After reading the data, copy it out in full and exactly.

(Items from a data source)
--- START ---

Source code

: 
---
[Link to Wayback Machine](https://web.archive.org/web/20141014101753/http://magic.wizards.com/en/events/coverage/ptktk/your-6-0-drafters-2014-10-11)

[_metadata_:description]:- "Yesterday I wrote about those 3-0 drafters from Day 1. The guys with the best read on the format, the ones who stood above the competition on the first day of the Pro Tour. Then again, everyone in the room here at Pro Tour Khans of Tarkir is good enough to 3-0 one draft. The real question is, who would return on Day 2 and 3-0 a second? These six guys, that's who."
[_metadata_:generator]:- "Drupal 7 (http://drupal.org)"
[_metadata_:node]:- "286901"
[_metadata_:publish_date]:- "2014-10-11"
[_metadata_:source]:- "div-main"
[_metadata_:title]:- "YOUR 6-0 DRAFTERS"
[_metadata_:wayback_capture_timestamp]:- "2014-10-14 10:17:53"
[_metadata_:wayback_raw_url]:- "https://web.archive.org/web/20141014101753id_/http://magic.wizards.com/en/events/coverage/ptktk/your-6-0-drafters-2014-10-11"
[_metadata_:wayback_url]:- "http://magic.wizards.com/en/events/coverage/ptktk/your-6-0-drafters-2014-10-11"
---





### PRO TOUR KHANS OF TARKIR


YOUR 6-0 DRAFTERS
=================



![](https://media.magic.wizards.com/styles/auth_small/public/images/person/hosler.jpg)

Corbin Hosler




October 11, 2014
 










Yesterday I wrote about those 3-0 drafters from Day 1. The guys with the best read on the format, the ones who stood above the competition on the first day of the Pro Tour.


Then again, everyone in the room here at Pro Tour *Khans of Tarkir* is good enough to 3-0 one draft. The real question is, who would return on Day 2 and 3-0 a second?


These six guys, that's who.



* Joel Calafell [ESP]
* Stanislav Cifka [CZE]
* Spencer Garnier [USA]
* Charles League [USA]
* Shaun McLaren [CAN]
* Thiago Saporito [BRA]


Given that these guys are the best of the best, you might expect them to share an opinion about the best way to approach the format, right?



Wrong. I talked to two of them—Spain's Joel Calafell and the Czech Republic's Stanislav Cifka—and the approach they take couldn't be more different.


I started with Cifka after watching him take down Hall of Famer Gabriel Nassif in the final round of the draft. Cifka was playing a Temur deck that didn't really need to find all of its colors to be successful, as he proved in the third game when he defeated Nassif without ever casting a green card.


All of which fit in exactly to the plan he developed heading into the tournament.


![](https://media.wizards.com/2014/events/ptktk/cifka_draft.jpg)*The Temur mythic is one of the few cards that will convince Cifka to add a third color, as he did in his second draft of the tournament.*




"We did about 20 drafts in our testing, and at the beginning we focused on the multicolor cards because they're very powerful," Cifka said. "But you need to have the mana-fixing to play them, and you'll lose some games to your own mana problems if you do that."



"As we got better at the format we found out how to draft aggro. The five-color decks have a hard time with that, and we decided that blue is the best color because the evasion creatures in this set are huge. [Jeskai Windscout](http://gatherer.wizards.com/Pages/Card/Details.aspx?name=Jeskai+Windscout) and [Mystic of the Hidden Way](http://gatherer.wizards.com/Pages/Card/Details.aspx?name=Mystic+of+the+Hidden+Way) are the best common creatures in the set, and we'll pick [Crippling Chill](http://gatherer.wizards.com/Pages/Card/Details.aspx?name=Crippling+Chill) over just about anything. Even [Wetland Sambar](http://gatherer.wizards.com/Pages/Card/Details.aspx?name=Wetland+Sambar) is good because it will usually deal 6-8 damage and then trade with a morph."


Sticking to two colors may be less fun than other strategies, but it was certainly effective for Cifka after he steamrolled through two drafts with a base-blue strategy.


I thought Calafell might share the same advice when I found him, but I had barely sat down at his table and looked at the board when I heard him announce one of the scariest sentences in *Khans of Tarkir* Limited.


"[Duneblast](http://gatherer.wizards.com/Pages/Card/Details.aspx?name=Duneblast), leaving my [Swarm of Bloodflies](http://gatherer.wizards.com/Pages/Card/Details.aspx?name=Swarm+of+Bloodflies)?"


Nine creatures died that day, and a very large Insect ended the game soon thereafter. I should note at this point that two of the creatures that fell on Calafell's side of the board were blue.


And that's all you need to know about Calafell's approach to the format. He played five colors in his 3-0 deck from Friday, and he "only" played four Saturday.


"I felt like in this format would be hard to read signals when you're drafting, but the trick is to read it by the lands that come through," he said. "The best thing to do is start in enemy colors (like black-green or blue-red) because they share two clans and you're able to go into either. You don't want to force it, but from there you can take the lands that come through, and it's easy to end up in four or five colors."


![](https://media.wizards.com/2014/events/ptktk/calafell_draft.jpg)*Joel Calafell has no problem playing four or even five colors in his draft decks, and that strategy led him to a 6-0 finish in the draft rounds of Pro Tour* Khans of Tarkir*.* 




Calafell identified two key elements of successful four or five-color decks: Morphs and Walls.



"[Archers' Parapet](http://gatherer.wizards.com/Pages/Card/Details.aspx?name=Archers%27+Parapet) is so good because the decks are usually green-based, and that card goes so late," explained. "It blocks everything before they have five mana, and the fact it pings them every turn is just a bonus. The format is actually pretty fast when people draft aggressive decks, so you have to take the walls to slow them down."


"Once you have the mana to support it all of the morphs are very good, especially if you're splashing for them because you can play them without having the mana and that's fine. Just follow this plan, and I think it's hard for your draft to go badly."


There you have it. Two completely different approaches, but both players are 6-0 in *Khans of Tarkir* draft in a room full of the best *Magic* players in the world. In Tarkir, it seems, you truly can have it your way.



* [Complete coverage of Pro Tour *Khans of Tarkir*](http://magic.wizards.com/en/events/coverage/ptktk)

--- END ---

Exercise output »
Source code

: 
---
[Link to Wayback Machine](https://web.archive.org/web/20141014101753/http://magic.wizards.com/en/events/coverage/ptktk/your-6-0-drafters-2014-10-11)

[_metadata_:description]:- "Yesterday I wrote about those 3-0 drafters from Day 1. The guys with the best read on the format, the ones who stood above the competition on the first day of the Pro Tour. Then again, everyone in the room here at Pro Tour Khans of Tarkir is good enough to 3-0 one draft. The real question is, who would return on Day 2 and 3-0 a second? These six guys, that's who."
[_metadata_:generator]:- "Drupal 7 (http://drupal.org)"
[_metadata_:node]:- "286901"
[_metadata_:publish_date]:- "2014-10-11"
[_metadata_:source]:- "div-main"
[_metadata_:title]:- "YOUR 6-0 DRAFTERS"
[_metadata_:wayback_capture_timestamp]:- "2014-10-14 10:17:53"
[_metadata_:wayback_raw_url]:- "https://web.archive.org/web/20141014101753id_/http://magic.wizards.com/en/events/coverage/ptktk/your-6-0-drafters-2014-10-11"
[_metadata_:wayback_url]:- "http://magic.wizards.com/en/events/coverage/ptktk/your-6-0-drafters-2014-10-11"
---





### PRO TOUR KHANS OF TARKIR


YOUR 6-0 DRAFTERS
=================



![](https://media.magic.wizards.com/styles/auth_small/public/images/person/hosler.jpg)

Corbin Hosler




October 11, 2014
 










Yesterday I wrote about those 3-0 drafters from Day 1. The guys with the best read on the format, the ones who stood above the competition on the first day of the Pro Tour.


Then again, everyone in the room here at Pro Tour *Khans of Tarkir* is good enough to 3-0 one draft. The real question is, who would return on Day 2 and 3-0 a second?


These six guys, that's who.



* Joel Calafell [ESP]
* Stanislav Cifka [CZE]
* Spencer Garnier [USA]
* Charles League [USA]
* Shaun McLaren [CAN]
* Thiago Saporito [BRA]


Given that these guys are the best of the best, you might expect them to share an opinion about the best way to approach the format, right?



Wrong. I talked to two of them—Spain's Joel Calafell and the Czech Republic's Stanislav Cifka—and the approach they take couldn't be more different.


I started with Cifka after watching him take down Hall of Famer Gabriel Nassif in the final round of the draft. Cifka was playing a Temur deck that didn't really need to find all of its colors to be successful, as he proved in the third game when he defeated Nassif without ever casting a green card.


All of which fit in exactly to the plan he developed heading into the tournament.


![](https://media.wizards.com/2014/events/ptktk/cifka_draft.jpg)*The Temur mythic is one of the few cards that will convince Cifka to add a third color, as he did in his second draft of the tournament.*




"We did about 20 drafts in our testing, and at the beginning we focused on the multicolor cards because they're very powerful," Cifka said. "But you need to have the mana-fixing to play them, and you'll lose some games to your own mana problems if you do that."



"As we got better at the format we found out how to draft aggro. The five-color decks have a hard time with that, and we decided that blue is the best color because the evasion creatures in this set are huge. [Jeskai Windscout](http://gatherer.wizards.com/Pages/Card/Details.aspx?name=Jeskai+Windscout) and [Mystic of the Hidden Way](http://gatherer.wizards.com/Pages/Card/Details.aspx?name=Mystic+of+the+Hidden+Way) are the best common creatures in the set, and we'll pick [Crippling Chill](http://gatherer.wizards.com/Pages/Card/Details.aspx?name=Crippling+Chill) over just about anything. Even [Wetland Sambar](http://gatherer.wizards.com/Pages/Card/Details.aspx?name=Wetland+Sambar) is good because it will usually deal 6-8 damage and then trade with a morph."


Sticking to two colors may be less fun than other strategies, but it was certainly effective for Cifka after he steamrolled through two drafts with a base-blue strategy.


I thought Calafell might share the same advice when I found him, but I had barely sat down at his table and looked at the board when I heard him announce one of the scariest sentences in *Khans of Tarkir* Limited.


"[Duneblast](http://gatherer.wizards.com/Pages/Card/Details.aspx?name=Duneblast), leaving my [Swarm of Bloodflies](http://gatherer.wizards.com/Pages/Card/Details.aspx?name=Swarm+of+Bloodflies)?"


Nine creatures died that day, and a very large Insect ended the game soon thereafter. I should note at this point that two of the creatures that fell on Calafell's side of the board were blue.


And that's all you need to know about Calafell's approach to the format. He played five colors in his 3-0 deck from Friday, and he "only" played four Saturday.


"I felt like in this format would be hard to read signals when you're drafting, but the trick is to read it by the lands that come through," he said. "The best thing to do is start in enemy colors (like black-green or blue-red) because they share two clans and you're able to go into either. You don't want to force it, but from there you can take the lands that come through, and it's easy to end up in four or five colors."


![](https://media.wizards.com/2014/events/ptktk/calafell_draft.jpg)*Joel Calafell has no problem playing four or even five colors in his draft decks, and that strategy led him to a 6-0 finish in the draft rounds of Pro Tour* Khans of Tarkir*.* 




Calafell identified two key elements of successful four or five-color decks: Morphs and Walls.



"[Archers' Parapet](http://gatherer.wizards.com/Pages/Card/Details.aspx?name=Archers%27+Parapet) is so good because the decks are usually green-based, and that card goes so late," explained. "It blocks everything before they have five mana, and the fact it pings them every turn is just a bonus. The format is actually pretty fast when people draft aggressive decks, so you have to take the walls to slow them down."


"Once you have the mana to support it all of the morphs are very good, especially if you're splashing for them because you can play them without having the mana and that's fine. Just follow this plan, and I think it's hard for your draft to go badly."


There you have it. Two completely different approaches, but both players are 6-0 in *Khans of Tarkir* draft in a room full of the best *Magic* players in the world. In Tarkir, it seems, you truly can have it your way.



* [Complete coverage of Pro Tour *Khans of Tarkir*](http://magic.wizards.com/en/events/coverage/ptktk)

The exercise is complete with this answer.